* _WHAT TO DO_
State only how many lines below include the string "infrastructureLogging".

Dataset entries
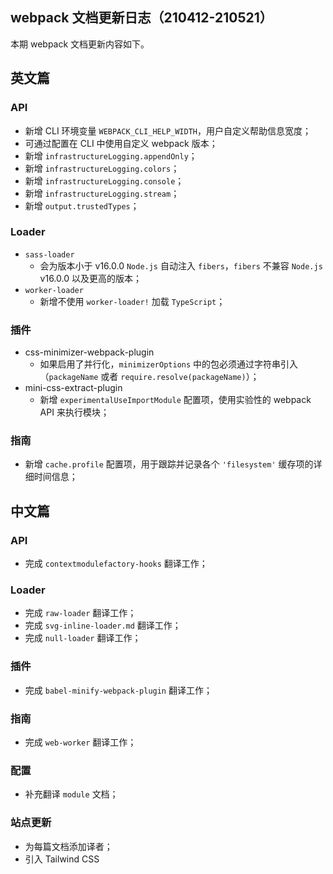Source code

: ## webpack 文档更新日志（210412-210521）

本期 webpack 文档更新内容如下。

## 英文篇

### API

+ 新增 CLI 环境变量 `WEBPACK_CLI_HELP_WIDTH`，用户自定义帮助信息宽度；
+ 可通过配置在 CLI 中使用自定义 webpack 版本；
+ 新增 `infrastructureLogging.appendOnly`；
+ 新增 `infrastructureLogging.colors`；
+ 新增 `infrastructureLogging.console`；
+ 新增 `infrastructureLogging.stream`；
+ 新增 `output.trustedTypes`；

### Loader

+ `sass-loader`
  + 会为版本小于 v16.0.0 `Node.js` 自动注入 `fibers`，`fibers` 不兼容 `Node.js` v16.0.0 以及更高的版本；
+ `worker-loader`
  + 新增不使用 `worker-loader!` 加载 `TypeScript`；

### 插件

+ css-minimizer-webpack-plugin
  + 如果启用了并行化，`minimizerOptions` 中的包必须通过字符串引入（`packageName` 或者 `require.resolve(packageName)`）；
+ mini-css-extract-plugin
  + 新增 `experimentalUseImportModule` 配置项，使用实验性的 webpack API 来执行模块；

### 指南

+ 新增 `cache.profile` 配置项，用于跟踪并记录各个 `'filesystem'` 缓存项的详细时间信息；

## 中文篇

### API

+ 完成 `contextmodulefactory-hooks` 翻译工作；

### Loader

+ 完成 `raw-loader` 翻译工作；
+ 完成 `svg-inline-loader.md` 翻译工作；
+ 完成 `null-loader` 翻译工作；

### 插件

+ 完成 `babel-minify-webpack-plugin` 翻译工作；

### 指南

+ 完成 `web-worker` 翻译工作；

### 配置

+ 补充翻译 `module` 文档；

### 站点更新

+ 为每篇文档添加译者；
+ 引入 Tailwind CSS

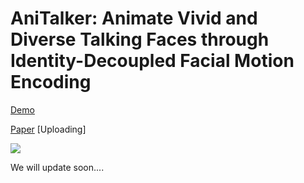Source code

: 
# AniTalker: Animate Vivid and Diverse Talking Faces through Identity-Decoupled Facial Motion Encoding

[Demo](https://x-lance.github.io/AniTalker/) 

[Paper]() [Uploading]

![](docs/img/generated_result.png)

We will update soon....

* _WRITTEN SOLUTION_
4